"""

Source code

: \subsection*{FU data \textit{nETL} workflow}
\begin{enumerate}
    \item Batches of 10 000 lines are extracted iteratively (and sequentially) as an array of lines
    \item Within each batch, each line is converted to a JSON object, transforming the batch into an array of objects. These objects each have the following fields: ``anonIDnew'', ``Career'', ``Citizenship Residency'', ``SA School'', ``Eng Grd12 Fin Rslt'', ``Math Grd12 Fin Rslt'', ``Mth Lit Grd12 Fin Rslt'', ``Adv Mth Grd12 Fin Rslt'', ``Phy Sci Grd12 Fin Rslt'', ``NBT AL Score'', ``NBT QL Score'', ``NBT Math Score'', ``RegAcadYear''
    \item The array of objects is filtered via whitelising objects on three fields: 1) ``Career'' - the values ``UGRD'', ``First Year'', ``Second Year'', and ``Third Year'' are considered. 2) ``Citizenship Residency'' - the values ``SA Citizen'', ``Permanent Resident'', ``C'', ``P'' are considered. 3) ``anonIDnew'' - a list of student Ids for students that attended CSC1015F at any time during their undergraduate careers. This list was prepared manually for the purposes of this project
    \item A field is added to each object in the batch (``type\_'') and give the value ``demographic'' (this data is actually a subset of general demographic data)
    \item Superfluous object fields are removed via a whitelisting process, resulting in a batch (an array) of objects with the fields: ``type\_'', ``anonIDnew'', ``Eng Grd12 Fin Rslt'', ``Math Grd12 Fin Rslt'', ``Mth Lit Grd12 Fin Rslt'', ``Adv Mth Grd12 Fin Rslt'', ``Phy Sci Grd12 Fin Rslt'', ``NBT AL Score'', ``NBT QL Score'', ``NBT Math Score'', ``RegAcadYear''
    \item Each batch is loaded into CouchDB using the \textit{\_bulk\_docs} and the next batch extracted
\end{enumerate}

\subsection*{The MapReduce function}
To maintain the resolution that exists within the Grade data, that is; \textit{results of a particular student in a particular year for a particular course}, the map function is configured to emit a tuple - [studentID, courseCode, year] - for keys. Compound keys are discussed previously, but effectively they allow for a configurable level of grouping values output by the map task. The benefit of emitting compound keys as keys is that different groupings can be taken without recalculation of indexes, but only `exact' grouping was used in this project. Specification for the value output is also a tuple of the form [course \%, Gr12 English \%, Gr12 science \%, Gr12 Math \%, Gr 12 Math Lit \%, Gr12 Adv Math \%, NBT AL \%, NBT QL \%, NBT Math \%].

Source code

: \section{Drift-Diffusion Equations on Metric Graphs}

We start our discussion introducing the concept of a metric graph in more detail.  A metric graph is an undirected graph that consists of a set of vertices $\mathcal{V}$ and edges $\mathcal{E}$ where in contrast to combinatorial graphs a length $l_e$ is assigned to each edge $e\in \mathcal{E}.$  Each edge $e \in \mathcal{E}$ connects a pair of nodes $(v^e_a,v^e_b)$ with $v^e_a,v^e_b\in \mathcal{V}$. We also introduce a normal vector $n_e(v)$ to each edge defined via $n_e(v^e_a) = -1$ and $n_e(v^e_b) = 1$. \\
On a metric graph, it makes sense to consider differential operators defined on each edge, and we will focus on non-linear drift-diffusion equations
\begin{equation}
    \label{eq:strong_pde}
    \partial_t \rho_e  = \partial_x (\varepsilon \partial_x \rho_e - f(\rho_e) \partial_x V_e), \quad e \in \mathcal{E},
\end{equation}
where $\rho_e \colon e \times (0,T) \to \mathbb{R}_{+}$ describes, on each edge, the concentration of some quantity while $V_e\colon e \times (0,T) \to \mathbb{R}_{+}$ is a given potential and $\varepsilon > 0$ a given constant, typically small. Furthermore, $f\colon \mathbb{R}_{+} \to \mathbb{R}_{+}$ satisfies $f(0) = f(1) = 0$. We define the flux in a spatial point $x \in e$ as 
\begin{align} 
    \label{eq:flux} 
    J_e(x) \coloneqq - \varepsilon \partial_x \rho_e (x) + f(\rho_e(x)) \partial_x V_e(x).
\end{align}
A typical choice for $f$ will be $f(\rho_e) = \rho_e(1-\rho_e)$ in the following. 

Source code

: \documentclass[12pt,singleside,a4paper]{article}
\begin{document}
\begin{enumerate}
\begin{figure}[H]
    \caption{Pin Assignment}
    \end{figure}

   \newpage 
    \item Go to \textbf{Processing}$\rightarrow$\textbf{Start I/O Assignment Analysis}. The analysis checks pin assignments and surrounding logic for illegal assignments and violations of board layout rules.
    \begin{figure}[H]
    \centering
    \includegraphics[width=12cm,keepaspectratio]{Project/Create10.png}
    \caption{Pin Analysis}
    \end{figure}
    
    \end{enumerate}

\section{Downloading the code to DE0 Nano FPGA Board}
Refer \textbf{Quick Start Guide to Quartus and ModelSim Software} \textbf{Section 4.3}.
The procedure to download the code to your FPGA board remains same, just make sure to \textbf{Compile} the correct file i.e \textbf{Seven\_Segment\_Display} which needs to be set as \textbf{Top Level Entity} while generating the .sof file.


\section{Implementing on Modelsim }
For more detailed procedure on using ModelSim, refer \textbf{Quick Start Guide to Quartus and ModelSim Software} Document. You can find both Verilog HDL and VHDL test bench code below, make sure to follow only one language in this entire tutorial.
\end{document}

"""

ASSIGNMENT: The lines to copy are those in the listing that contain the word "caption".

WRITTEN RESPONSE:
    \caption{Pin Assignment}
    \caption{Pin Analysis}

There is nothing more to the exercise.